------ Task input

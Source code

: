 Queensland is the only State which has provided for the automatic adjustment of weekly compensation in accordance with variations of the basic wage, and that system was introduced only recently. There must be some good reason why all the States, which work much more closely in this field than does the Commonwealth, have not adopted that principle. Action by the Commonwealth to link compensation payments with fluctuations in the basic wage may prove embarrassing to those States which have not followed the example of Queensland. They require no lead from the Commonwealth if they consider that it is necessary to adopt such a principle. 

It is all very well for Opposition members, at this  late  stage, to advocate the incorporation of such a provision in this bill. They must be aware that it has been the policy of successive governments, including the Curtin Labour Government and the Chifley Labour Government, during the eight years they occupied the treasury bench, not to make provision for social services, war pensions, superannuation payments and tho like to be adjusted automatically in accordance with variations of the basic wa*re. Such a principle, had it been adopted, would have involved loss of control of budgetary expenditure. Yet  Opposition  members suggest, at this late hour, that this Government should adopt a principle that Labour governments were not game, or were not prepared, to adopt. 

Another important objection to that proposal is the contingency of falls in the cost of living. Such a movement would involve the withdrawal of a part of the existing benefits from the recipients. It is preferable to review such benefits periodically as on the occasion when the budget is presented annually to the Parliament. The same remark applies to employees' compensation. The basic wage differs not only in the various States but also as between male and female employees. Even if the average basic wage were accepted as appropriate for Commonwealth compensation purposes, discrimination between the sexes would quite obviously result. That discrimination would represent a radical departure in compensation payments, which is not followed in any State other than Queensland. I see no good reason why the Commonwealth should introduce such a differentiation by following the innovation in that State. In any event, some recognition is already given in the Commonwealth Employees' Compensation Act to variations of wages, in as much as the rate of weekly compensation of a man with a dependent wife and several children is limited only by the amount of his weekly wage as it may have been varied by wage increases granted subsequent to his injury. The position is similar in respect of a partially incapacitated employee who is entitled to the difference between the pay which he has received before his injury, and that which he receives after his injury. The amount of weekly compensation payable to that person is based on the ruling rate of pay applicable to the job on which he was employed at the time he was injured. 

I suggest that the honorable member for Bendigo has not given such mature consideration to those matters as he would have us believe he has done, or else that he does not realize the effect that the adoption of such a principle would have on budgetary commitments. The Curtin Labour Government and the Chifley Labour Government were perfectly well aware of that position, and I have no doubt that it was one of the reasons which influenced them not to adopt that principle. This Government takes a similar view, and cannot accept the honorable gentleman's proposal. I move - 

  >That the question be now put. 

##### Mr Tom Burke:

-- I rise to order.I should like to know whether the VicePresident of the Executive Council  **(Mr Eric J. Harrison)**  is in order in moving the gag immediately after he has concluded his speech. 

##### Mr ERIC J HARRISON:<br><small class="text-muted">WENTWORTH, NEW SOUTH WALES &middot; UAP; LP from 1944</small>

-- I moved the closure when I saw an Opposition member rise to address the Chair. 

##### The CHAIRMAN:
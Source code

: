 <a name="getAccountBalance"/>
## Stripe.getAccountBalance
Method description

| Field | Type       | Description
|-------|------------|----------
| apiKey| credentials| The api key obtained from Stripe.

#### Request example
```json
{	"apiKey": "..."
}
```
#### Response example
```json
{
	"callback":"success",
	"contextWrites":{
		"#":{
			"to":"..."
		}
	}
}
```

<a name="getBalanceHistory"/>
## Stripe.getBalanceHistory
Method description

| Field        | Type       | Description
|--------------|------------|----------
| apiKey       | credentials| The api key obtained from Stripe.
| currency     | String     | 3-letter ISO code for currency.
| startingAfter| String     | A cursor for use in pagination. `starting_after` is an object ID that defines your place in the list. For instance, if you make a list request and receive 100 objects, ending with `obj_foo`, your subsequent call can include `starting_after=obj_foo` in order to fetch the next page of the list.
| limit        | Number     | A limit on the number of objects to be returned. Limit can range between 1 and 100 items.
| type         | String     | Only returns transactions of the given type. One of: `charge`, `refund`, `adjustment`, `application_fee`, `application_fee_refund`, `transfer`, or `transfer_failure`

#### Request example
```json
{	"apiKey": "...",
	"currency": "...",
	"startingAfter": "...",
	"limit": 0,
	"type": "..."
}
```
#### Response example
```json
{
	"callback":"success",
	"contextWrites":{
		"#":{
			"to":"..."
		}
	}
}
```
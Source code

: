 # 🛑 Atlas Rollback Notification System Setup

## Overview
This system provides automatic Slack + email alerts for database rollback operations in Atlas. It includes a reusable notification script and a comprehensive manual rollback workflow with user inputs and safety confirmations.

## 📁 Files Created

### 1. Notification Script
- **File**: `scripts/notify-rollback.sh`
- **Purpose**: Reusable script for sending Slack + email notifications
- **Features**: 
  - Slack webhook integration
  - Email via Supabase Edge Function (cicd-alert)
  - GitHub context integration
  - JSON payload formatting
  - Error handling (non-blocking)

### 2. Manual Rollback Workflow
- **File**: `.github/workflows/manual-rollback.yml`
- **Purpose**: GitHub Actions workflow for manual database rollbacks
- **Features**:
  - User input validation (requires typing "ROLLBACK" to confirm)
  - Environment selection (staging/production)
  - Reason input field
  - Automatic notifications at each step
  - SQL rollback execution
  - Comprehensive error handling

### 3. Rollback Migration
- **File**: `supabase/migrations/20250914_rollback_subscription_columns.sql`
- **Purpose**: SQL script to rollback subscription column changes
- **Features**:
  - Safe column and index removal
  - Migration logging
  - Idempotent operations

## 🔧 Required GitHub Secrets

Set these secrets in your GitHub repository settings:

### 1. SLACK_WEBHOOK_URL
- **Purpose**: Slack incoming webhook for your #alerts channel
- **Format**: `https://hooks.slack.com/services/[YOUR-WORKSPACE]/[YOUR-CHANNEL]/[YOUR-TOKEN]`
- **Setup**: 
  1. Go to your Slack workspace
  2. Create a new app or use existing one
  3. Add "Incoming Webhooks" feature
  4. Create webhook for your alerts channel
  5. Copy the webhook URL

------------

▶ _What you are asked to do_: Whenever the word "existing" occurs in a line of the records, that line counts toward the total; state the total only.

▶ _Answer section_: 2